ExplanationDesign notes

Pipelines — Stem Separation and Asset-by-Reference Render

vibi's two core jobs — stem separation and video render — are not simple single calls. An external API (Perso), polling, ffmpeg post-processing, and signed downloads line up in sequence. This article unfolds that sequence and explains why this order and why the BFF took those steps.

Premise: assumes the BFF-as-one-layer decision in why-bff.md is accepted.

Auto dubbing / auto subtitles / lipsync used to be part of this article. All three flows were removed from the BFF surface in commit 52f8d7c (sticker/자막/더빙 surface 절단). The earlier server-side mix endpoint (POST /api/v2/separate/{id}/mix) was also retired once the mobile-local preview proved sufficient — the final mix now happens inside /render. The multi-variant export UI is gone; export is a single mp4.

Stem Separation + Remix

The Perso-separated stems are shown to the user, the user adjusts which stems to mix at which volume on the mobile side (multi-player preview), and the final committed mix is folded into the render pass at export time.

Flow at a glance

sequenceDiagram
    participant M as Mobile
    participant B as vibi-bff
    participant P as Perso AI
    participant F as ffmpeg (local, at render time)

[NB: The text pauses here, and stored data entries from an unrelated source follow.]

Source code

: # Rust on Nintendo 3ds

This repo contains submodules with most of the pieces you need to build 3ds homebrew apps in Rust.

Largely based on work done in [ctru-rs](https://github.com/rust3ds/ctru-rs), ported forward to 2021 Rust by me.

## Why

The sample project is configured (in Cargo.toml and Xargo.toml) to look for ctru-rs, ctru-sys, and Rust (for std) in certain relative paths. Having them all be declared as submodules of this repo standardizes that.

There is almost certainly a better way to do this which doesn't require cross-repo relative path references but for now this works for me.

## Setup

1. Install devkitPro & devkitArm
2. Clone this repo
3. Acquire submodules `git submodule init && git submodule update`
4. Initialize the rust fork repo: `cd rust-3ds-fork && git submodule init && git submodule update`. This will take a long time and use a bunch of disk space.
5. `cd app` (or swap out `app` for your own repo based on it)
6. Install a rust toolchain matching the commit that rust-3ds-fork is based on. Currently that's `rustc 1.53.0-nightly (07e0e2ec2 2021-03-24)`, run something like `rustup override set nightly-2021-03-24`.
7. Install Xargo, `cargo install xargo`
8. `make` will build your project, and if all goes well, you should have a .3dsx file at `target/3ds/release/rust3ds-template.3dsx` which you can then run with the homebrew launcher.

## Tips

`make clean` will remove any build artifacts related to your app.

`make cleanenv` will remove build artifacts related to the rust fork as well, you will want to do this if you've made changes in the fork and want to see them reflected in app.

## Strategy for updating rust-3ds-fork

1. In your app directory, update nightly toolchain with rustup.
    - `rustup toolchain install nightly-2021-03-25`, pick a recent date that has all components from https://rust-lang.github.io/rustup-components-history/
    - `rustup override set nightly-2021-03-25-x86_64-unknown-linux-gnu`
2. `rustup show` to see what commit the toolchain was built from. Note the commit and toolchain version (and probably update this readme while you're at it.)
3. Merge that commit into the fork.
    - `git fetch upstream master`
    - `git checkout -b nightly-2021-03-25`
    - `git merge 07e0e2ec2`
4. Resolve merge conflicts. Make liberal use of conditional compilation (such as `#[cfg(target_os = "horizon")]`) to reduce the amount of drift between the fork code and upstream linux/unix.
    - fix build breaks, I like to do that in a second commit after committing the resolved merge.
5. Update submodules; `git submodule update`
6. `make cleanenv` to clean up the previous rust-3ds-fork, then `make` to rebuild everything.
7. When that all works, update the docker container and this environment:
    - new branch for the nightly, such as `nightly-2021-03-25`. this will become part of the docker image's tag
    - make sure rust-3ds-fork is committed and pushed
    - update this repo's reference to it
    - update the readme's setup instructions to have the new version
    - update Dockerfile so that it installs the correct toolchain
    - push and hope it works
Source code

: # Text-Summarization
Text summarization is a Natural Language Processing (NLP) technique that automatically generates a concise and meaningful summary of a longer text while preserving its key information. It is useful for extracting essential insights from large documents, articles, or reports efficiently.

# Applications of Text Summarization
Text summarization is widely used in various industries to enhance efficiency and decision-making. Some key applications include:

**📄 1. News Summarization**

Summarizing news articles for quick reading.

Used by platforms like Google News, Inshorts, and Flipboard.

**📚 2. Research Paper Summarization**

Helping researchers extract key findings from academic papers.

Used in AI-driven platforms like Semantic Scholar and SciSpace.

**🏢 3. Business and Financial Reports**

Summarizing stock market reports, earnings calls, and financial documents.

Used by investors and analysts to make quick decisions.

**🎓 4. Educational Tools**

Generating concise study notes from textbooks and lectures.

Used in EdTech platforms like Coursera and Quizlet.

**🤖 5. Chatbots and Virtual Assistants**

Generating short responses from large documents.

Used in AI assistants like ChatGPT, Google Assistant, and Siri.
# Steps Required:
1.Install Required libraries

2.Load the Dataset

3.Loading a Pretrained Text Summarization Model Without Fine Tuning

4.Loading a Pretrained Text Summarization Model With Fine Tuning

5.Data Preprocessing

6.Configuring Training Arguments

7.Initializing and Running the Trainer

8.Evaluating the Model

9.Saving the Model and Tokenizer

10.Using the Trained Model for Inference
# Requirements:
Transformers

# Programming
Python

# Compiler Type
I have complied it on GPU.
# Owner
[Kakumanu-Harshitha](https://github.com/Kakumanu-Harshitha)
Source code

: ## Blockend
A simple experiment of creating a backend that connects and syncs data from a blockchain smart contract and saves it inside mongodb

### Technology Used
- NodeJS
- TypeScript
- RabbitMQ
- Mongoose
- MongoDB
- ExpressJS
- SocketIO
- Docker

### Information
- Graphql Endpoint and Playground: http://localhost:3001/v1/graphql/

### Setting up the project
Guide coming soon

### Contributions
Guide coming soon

    Note over M: AudioExtractor.trimAndExtract(uri, range)<br/>→ trimmed m4a (mobile-side)
    M->>B: POST /api/v2/separate<br/>multipart(file, SeparationSpec)
    B->>B: Reserve credits (1 per started 5 min, ≥1)
    B-->>M: 202 { jobId: "sep-..." }

    Note over B,P: SeparationService.submit() (dispatcher queue)
    B->>P: getSasToken → uploadToBlob → registerMedia → submitAudioSeparation
    loop until READY (PersoPolling, 15s default)
        B->>P: GET project-status
    end
    B->>P: GET /download?target=originalVoiceSpeakers (.tar)
    B->>P: GET /download?target=originalBackgroundPath (.wav)
    B->>B: Untar speakers → per-speaker .wav<br/>Cache stems under STORAGE_PATH/separation/{jobId}/<br/>(optionally mirror to R2)

    loop while QUEUED/SUBMITTING/PROCESSING
        M->>B: GET /api/v2/separate/{jobId}
        B-->>M: status + queuePosition/estimatedWaitSec
    end
    M->>B: GET /api/v2/separate/{jobId}
    B-->>M: READY<br/>stems[ {stemId, url} ] (each url HMAC-signed)

    Note over M: User adjusts per-stem volume.<br/>Preview is mobile-local: each stem URL drives<br/>its own AVAudioPlayer / ExoPlayer instance, mixed in-app.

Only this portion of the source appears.